Meanwhile, the IEA raised global demand forecasts based on strong numbers: File Image/Pixabay
It was back to normal for crude trading on Tuesday, with investors resuming their bearish inclinations and causing the commodity to dip, albeit minimally, based on what was perceived to be weak economic news coming from China and the U.S.
Brent settled down 32 cents to $74.91 per barrel and West Texas Intermediate settled down 25 cents to $70.86 after it was learned that industrial output and retail sales growth in China failed to meet forecasts in April; also, retail sales in the U.S. in April were less than expected, a sign that consumers were responding to rising prices and interest rates.
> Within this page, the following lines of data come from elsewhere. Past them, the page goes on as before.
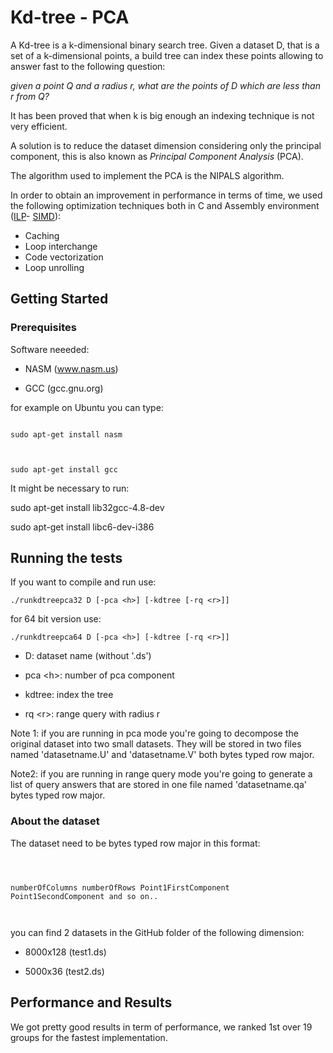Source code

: # Kd-tree - PCA

  

A Kd-tree is a k-dimensional binary search tree. Given a dataset D, that is a set of a k-dimensional points, a build tree can index these points allowing to answer fast to the following question:



  

*given a point Q and a radius r, what are the points of D which are less than r from Q?*

  
  

It has been proved that when k is big enough an indexing technique is not very efficient.

  

A solution is to reduce the dataset dimension considering only the principal component, this is also known as *Principal Component Analysis* (PCA).


The algorithm used to implement the PCA is the NIPALS algorithm. 

In order to obtain an improvement in performance in terms of time, we used the following optimization techniques both in C  and  Assembly environment ([ILP](https://en.wikipedia.org/wiki/Instruction-level_parallelism)- [SIMD](https://en.wikipedia.org/wiki/SIMD)):


- Caching
- Loop interchange
- Code vectorization
- Loop unrolling


 

  

## Getting Started

  

  

### Prerequisites

  

Software neeeded:

  

- NASM (www.nasm.us)

- GCC (gcc.gnu.org)

  

for example on Ubuntu you can type:

```

sudo apt-get install nasm

  

sudo apt-get install gcc

```

  

It might be necessary to run:

  

sudo apt-get install lib32gcc-4.8-dev

sudo apt-get install libc6-dev-i386

  
  
  

## Running the tests

  

  

If you want to compile and run use:

  

    ./runkdtreepca32 D [-pca <h>] [-kdtree [-rq <r>]]

  

for 64 bit version use:

  

    ./runkdtreepca64 D [-pca <h>] [-kdtree [-rq <r>]]

  
  

- D: dataset name (without '.ds')

- pca <<h>h>: number of pca component

- kdtree: index the tree

- rq <<r>r>: range query with radius r

Note 1: if you are running in pca mode you're going to decompose the original dataset into two small datasets. They will be stored in two files named 'datasetname.U' and 'datasetname.V' both bytes typed row major.

  
  

Note2: if you are running in range query mode you're going to generate a list of query answers that are stored in one file named 'datasetname.qa' bytes typed row major.

  
  

### About the dataset

  

The dataset need to be bytes typed row major in this format:

```

  

numberOfColumns numberOfRows Point1FirstComponent Point1SecondComponent and so on..

  

```

  

you can find 2 datasets in the GitHub folder of the following dimension:

  

- 8000x128 (test1.ds)

- 5000x36 (test2.ds)

  
  
  
  

## Performance and Results

  

We got pretty good results in term of performance, we ranked 1st over 19 groups for the fastest implementation.

  
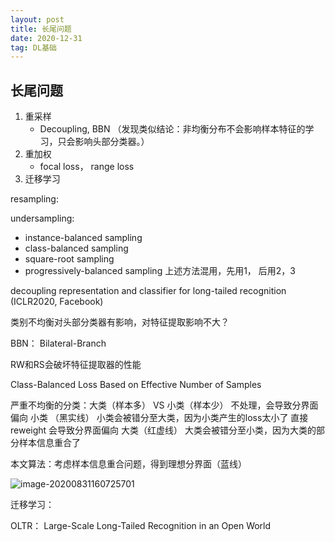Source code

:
 ```yaml
---
layout: post
title: 长尾问题
date: 2020-12-31
tag: DL基础
---
```




## 长尾问题

1. 重采样
   - Decoupling, BBN （发现类似结论：非均衡分布不会影响样本特征的学习，只会影响头部分类器。）
2. 重加权
   - focal loss， range loss
3. 迁移学习



resampling:

undersampling: 

- instance-balanced sampling
- class-balanced sampling
- square-root sampling
- progressively-balanced sampling 上述方法混用，先用1， 后用2，3



decoupling representation and classifier for long-tailed recognition (ICLR2020, Facebook)

类别不均衡对头部分类器有影响，对特征提取影响不大？



BBN： Bilateral-Branch

RW和RS会破坏特征提取器的性能





Class-Balanced Loss Based on Effective Number of Samples

严重不均衡的分类：大类（样本多） VS 小类（样本少）
不处理，会导致分界面偏向 小类 （黑实线）   小类会被错分至大类，因为小类产生的loss太小了
直接reweight 会导致分界面偏向 大类（红虚线） 大类会被错分至小类，因为大类的部分样本信息重合了

本文算法：考虑样本信息重合问题，得到理想分界面（蓝线）

![image-20200831160725701](../images/posts/image-20200831160725701.png)





迁移学习：

OLTR： Large-Scale Long-Tailed Recognition in an Open World
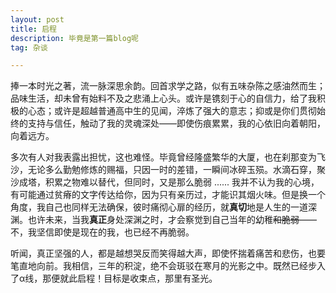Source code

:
 ```yaml
---
layout: post
title: 启程
description: 毕竟是第一篇blog呢
tag: 杂谈

---
```


​		捧一本时光之著，流一脉深思余韵。回首求学之路，似有五味杂陈之感油然而生；品味生活，却未曾有始料不及之悲涌上心头。或许是镌刻于心的自信力，给了我积极的心态；或许是超越普通高中生的见闻，淬炼了强大的意志；抑或是你们贯彻始终的支持与信任，触动了我的灵魂深处——即使伤痕累累，我的心依旧向着朝阳，向着远方。

​		多次有人对我表露出担忧，这也难怪。毕竟曾经隆盛繁华的大厦，也在刹那变为飞沙，无论多么勤勉修炼的赐福，只因一时的差错，一瞬间冰碎玉殒。水滴石穿，聚沙成塔，积累之物难以替代，但同时，又是那么脆弱 ......  我并不认为我的心境，有可能通过贫瘠的文字传达给你，因为只有亲历过，才能识其烟火味。但是换一个角度，我自己也同样无法确保，彼时痛彻心扉的经历，就**真切**地是人生的一道深渊。也许未来，当我**真正**身处深渊之时，才会察觉到自己当年的幼稚~~和脆弱~~——不，我坚信即使是现在的我，也已经不再脆弱。

​		听闻，真正坚强的人，都是越想哭反而笑得越大声，即使怀揣着痛苦和悲伤，也要笔直地向前。我相信，三年的积淀，绝不会斑驳在寒月的光影之中。既然已经步入了α线，那便就此启程！目标是收束点，那里有圣光。

​		

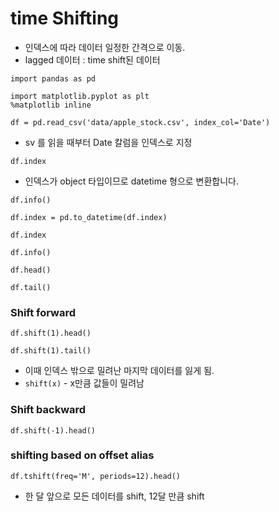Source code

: # time Shifting
- 인덱스에 따라 데이터 일정한 간격으로 이동.
- lagged 데이터 : time shift된 데이터

```
import pandas as pd

import matplotlib.pyplot as plt
%matplotlib inline
```
`df = pd.read_csv('data/apple_stock.csv', index_col='Date')`
- sv 를 읽을 때부터 Date 칼럼을 인덱스로 지정

`df.index`
- 인덱스가 object 타입이므로 datetime 형으로 변환합니다.

`df.info()`

`df.index = pd.to_datetime(df.index)`

`df.index`

`df.info()`

`df.head()`

`df.tail()`

### Shift forward
`df.shift(1).head()`

`df.shift(1).tail()`
- 이때 인덱스 밖으로 밀려난 마지막 데이터를 잃게 됨.
- `shift(x)` - x만큼 값들이 밀려남

### Shift backward
`df.shift(-1).head()`

### shifting based on offset alias
`df.tshift(freq='M', periods=12).head()`
- 한 달 앞으로 모든 데이터를 shift, 12달 만큼 shift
But the reaction to the news frustrated experts like Phil Flynn, senior market analyst at Price Futures Group Inc: he said, "There has been a lot of concern about China's industrial numbers, but if you look at their actual demand numbers or refinery runs, they're knocking on the door of breaking records."
Phil Flynn, senior market analyst, Price Futures Group Inc
They're knocking on the door of breaking records
Flynn was referring to an 18.9 percent year-on-year rise in China's oil refinery throughput in April, which is the second-highest level on record.
Data from the National Bureau of Statistics showed total refinery throughput reaching 61.1 million tonnes, the equivalent to 14.87 million barrels per day (bpd).
NBS data also showed China's crude oil production in April was 17.3 million tonnes versus 17 million tonnes in 2022.
The International Energy Agency was similarly impressed with China's performance: it raised its forecast for global oil demand this year by 200,000 bpd to a record 102 million bpd and said
China's recovery had surpassed expectations, with demand reaching a record 16 million bpd in March.
The IEA stated, "Prices were pressured lower by muted industrial activity and higher interest rates, which, combined have led to recessionary scenarios gaining traction.
"The current market pessimism, however, stands in stark contrast to the tighter market balances we anticipate in the second half of the year, when demand is expected to eclipse supply by almost 2 million bpd."
As for disappointment in U.S. retail sales, that too was misleading considering it was accompanied by strong job growth in April, a surge in factory production, and households spending more at restaurants and bars – all of which was ignored by crude traders.
Meanwhile another bullish development relatively ignored on Tuesday was the US government soliciting bids for as much as 3 million barrels of sour crude for its Strategic Petroleum Reserve, with deliveries planned for August.